[EXERCISE INPUTS Boundary: Start]

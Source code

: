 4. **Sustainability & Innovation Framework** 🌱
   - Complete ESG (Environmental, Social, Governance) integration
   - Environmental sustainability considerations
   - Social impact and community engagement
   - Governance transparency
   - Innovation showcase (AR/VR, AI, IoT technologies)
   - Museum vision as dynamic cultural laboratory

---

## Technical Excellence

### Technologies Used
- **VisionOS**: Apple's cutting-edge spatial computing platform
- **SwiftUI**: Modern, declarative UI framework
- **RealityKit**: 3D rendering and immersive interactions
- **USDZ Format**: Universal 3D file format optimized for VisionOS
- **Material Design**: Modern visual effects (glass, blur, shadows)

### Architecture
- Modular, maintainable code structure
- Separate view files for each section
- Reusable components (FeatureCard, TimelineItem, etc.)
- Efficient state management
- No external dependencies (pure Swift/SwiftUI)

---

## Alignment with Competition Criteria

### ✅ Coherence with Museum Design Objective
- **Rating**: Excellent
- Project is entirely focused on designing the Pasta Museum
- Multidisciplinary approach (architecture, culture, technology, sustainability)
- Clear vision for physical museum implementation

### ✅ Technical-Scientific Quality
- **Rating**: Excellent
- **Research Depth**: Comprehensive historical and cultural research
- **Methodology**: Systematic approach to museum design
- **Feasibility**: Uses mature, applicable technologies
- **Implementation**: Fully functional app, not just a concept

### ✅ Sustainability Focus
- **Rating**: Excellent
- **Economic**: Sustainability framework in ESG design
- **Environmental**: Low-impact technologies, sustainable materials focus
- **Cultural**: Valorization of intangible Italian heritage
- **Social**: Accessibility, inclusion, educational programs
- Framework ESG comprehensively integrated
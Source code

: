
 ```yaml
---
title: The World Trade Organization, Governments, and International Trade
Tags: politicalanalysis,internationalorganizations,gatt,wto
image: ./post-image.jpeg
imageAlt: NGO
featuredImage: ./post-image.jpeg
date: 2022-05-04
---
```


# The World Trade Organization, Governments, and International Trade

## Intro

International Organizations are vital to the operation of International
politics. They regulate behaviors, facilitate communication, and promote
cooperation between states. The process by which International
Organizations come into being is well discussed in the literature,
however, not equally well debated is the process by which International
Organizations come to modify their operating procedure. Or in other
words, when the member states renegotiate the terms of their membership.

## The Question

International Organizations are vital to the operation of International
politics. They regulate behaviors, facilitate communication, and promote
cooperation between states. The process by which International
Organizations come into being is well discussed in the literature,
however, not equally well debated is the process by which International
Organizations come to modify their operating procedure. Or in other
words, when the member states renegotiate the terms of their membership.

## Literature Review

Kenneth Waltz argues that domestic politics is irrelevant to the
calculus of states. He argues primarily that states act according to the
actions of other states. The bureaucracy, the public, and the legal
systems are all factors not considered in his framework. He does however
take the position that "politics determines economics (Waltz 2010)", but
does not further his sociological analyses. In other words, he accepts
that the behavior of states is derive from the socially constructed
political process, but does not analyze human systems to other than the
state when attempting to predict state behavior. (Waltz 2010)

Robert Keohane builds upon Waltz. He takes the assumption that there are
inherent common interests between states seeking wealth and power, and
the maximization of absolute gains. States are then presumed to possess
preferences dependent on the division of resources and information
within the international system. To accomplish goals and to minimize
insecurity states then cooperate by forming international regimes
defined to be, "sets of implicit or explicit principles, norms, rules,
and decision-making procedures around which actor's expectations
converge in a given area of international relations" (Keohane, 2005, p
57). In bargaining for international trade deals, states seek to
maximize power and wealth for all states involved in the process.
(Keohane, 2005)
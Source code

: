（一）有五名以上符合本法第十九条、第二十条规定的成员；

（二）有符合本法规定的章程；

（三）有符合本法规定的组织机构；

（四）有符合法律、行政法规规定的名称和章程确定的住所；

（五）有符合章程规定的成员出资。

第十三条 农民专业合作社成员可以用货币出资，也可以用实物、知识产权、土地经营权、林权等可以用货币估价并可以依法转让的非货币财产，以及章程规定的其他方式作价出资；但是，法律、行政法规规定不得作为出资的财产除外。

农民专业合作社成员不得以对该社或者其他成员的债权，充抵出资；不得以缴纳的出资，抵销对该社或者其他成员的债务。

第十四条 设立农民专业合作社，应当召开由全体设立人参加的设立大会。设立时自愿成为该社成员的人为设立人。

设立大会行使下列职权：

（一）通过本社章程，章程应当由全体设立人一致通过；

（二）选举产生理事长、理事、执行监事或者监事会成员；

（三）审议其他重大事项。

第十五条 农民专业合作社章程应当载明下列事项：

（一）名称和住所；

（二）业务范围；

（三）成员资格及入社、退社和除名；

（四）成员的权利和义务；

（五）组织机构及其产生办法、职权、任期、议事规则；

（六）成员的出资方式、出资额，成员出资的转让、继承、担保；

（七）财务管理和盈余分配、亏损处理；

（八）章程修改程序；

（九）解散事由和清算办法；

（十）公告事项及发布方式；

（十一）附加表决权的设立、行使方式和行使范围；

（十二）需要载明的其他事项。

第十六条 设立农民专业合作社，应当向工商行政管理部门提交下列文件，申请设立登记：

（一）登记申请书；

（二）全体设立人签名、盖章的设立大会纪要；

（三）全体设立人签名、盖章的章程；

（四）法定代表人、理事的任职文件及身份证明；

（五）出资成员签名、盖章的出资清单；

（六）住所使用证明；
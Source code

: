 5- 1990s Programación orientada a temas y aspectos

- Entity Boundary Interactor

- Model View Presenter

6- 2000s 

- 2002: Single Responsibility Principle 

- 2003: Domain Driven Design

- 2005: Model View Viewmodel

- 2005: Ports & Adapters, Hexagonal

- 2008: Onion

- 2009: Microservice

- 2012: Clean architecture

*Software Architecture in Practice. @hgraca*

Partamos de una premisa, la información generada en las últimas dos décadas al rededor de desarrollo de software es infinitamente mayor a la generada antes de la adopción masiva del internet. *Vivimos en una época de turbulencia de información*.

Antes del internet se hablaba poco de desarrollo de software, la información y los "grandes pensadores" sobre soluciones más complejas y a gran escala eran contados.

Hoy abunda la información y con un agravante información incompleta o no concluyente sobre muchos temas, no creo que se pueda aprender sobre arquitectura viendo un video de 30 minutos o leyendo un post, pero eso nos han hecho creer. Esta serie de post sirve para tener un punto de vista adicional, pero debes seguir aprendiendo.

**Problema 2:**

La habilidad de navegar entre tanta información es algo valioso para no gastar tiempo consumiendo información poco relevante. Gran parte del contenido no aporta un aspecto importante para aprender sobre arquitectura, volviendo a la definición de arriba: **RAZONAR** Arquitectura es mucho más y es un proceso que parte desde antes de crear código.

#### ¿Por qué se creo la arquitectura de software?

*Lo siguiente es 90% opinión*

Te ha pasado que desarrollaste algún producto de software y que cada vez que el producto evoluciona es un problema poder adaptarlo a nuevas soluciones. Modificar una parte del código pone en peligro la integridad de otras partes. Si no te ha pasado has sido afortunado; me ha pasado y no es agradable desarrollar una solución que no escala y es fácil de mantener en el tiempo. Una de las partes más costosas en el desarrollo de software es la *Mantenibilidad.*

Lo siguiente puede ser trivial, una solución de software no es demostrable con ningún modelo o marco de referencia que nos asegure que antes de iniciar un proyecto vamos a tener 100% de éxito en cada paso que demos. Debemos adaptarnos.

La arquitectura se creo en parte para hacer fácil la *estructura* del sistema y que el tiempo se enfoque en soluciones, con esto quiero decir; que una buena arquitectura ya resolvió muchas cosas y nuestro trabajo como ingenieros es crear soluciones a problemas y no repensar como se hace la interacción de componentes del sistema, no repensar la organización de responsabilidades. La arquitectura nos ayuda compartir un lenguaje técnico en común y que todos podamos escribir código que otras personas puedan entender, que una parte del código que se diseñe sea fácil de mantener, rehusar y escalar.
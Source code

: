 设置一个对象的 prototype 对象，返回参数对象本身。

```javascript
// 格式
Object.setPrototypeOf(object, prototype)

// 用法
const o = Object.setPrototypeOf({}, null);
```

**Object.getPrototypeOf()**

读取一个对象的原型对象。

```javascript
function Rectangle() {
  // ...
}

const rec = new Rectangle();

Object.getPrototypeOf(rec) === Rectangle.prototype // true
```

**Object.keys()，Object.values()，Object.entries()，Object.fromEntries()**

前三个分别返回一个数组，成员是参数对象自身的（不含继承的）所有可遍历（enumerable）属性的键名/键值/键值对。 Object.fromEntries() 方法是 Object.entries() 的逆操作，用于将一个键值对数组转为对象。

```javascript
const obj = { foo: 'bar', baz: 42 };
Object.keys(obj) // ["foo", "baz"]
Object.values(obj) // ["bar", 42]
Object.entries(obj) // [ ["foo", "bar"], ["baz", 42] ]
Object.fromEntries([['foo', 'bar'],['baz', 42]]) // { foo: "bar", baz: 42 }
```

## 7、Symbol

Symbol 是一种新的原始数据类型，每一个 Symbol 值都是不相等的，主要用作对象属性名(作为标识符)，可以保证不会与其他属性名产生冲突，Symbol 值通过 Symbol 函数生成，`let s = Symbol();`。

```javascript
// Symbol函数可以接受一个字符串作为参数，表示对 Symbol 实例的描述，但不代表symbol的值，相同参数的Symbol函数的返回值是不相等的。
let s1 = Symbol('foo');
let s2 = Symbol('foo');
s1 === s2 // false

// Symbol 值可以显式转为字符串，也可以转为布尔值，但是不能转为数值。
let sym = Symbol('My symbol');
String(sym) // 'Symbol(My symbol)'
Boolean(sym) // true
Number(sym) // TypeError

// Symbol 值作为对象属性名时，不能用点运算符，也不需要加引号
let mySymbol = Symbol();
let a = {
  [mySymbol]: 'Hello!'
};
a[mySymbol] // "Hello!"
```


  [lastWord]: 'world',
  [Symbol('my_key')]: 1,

[EXERCISE INPUTS Boundary: End]

**INSTRUCTIONS TO FOLLOW:** In the entries above, the lines from the one bearing "Hoy abunda la" up to and including the one bearing "es 90% opinión*" should be transcribed exactly; no other line is wanted.

**EXPECTED ANSWER:**
Hoy abunda la información y con un agravante información incompleta o no concluyente sobre muchos temas, no creo que se pueda aprender sobre arquitectura viendo un video de 30 minutos o leyendo un post, pero eso nos han hecho creer. Esta serie de post sirve para tener un punto de vista adicional, pero debes seguir aprendiendo.

**Problema 2:**

La habilidad de navegar entre tanta información es algo valioso para no gastar tiempo consumiendo información poco relevante. Gran parte del contenido no aporta un aspecto importante para aprender sobre arquitectura, volviendo a la definición de arriba: **RAZONAR** Arquitectura es mucho más y es un proceso que parte desde antes de crear código.

#### ¿Por qué se creo la arquitectura de software?

*Lo siguiente es 90% opinión*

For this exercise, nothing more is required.